Todos los adultos lo conocíamos como él era en realidad: un hombre de unos cincuenta años, llamado Juan, de un metro ochenta, de pelo blanco, sin trabajo y sin lugar donde vivir, con excepción de cualquiera de las calles de la ciudad.
Los niños eran un caso aparte, ellos sólo conocían la historia que todo niño debía saber, aunque muchos adultos preferían que no fuese así. Para ellos, el hombre era una especie de héroe, él había vivido una cantidad de aventuras infinitas (más se iban agregando mientras él las inventaba), recorrido varios países (que en realidad, él no conocía) y siempre de sus viajes y hazañas había guardado algún recuerdo: un cuchillo que le recordaba la vez que había tenido que pelear con un oso por comida, pues se encontraba solo en el bosque; un pedazo de vidrio de botella, que según él, era lo único que había quedado de la botella que usó para almacenar agua al cruzar el desierto y muchos otros. Pero su objeto favorito era un reloj, que según él lo había encontrado en un campo de batalla. Tenía la correa en muy mal estado, el vidrio estaba rallado, motivos por los que el dueño anterior se había desecho de él.

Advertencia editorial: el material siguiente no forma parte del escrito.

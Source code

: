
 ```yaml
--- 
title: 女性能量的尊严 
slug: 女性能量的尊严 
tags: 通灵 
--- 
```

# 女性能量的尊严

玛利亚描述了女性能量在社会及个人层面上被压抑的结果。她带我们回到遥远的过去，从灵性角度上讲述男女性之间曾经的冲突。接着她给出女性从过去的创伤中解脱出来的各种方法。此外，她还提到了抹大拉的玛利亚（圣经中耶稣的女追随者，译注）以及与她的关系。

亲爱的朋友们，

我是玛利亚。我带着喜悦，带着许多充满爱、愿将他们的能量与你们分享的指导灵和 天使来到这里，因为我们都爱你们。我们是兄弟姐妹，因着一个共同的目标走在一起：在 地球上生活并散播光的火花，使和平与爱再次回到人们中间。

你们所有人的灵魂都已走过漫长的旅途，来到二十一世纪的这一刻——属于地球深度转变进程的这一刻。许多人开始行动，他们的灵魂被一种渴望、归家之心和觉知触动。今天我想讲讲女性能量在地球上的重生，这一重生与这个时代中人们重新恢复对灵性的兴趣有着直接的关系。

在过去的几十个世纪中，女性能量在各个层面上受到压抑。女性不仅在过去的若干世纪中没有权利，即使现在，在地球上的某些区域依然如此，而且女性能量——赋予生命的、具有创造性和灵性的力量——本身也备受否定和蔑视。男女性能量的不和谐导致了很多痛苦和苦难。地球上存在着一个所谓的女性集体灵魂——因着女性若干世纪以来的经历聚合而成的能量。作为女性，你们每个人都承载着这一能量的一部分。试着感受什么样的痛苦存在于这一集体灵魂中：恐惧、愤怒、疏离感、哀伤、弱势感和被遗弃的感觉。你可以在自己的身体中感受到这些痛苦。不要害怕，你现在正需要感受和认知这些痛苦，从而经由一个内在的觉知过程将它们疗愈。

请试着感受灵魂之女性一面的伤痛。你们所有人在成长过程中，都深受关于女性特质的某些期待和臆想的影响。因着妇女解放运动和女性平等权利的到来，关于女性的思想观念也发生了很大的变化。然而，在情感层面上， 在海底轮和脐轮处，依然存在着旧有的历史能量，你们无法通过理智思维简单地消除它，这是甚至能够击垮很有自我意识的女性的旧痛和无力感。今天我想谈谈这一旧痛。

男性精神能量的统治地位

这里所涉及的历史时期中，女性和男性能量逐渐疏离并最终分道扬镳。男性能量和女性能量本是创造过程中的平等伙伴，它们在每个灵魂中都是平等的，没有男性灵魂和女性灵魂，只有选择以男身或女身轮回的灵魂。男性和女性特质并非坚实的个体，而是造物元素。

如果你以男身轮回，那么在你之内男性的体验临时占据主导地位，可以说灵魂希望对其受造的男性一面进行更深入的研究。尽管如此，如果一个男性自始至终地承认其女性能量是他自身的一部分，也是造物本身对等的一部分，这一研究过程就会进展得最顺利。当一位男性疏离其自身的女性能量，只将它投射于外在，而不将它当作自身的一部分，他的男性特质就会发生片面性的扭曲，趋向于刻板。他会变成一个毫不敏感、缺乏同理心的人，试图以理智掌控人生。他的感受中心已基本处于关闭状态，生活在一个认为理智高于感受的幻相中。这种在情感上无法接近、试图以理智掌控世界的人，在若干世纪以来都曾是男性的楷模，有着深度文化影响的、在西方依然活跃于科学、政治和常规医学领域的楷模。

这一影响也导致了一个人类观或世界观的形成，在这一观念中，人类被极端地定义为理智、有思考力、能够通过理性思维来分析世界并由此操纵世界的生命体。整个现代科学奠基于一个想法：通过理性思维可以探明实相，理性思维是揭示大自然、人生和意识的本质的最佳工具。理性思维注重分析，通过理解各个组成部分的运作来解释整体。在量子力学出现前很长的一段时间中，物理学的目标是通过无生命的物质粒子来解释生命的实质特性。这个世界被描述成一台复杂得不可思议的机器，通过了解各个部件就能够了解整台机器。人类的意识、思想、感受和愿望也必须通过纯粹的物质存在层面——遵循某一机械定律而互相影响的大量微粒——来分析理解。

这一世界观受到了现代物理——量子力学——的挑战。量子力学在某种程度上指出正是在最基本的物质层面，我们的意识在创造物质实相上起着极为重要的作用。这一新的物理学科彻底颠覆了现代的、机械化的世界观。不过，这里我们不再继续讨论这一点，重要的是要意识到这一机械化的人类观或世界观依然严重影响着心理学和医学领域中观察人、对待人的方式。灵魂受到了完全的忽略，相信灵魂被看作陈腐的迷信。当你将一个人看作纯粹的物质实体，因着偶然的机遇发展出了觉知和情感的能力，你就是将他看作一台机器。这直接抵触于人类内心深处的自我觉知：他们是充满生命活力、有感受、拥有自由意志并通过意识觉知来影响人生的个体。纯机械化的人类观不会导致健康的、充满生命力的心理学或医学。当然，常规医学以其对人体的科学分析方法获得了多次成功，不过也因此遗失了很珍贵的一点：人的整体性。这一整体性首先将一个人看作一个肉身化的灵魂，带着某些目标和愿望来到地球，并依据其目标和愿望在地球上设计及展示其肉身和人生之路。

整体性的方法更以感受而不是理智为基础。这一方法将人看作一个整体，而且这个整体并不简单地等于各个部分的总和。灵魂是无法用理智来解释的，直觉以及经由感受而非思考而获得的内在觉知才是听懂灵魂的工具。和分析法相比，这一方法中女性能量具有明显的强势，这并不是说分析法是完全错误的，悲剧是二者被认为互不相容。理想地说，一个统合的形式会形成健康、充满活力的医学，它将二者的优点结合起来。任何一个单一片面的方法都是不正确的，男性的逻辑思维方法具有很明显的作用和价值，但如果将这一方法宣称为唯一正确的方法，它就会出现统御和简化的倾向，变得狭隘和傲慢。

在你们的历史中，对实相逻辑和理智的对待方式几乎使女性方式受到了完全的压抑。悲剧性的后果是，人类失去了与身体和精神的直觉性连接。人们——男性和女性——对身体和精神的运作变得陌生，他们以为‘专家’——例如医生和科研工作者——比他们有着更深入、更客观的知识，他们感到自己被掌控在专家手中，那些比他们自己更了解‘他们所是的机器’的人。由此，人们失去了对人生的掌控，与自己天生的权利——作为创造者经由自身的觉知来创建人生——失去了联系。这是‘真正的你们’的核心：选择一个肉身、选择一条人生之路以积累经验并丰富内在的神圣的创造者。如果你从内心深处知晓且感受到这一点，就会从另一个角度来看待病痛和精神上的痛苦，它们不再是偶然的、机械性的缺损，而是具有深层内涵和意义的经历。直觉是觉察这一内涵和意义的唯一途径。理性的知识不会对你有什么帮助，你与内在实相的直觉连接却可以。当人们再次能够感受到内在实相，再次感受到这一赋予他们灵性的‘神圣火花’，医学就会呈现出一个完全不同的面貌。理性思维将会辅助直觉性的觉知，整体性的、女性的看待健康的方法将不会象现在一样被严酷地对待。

Juan iba a la plaza central todos las tardes, esperando a los chicos que salían de la escuela para comenzar con sus narraciones. A la mayoría de los padres esas reuniones no les gustaban, no querían que su hijo estuviese con él, pero igual los chicos intentaban evitar cumplir la prohibición que sus padres les habían impuesto. Los niños más pequeños, con toda su inocencia, no se preguntaban, por ejemplo, por qué el hombre vestía normalmente la misma ropa y los más grandes, sentían tal respeto o admiración por la voluntad del hombre, que guardaban su secreto y muchos de ellos, incluso, disfrutaban de las historias, aunque sabían que no eran verdad.
Yo lo había visto muchas veces buscando algo para comer e intentando conseguir un trabajo que él pudiese hacer para ganarse unas monedas, los chicos obviamente no. Juan esperaba al anochecer para comenzar con su búsqueda, pues no quería ser visto por los niños. Lavaba su ropa en el río, pues no quería estar sucio, la higiene era muy importante para él.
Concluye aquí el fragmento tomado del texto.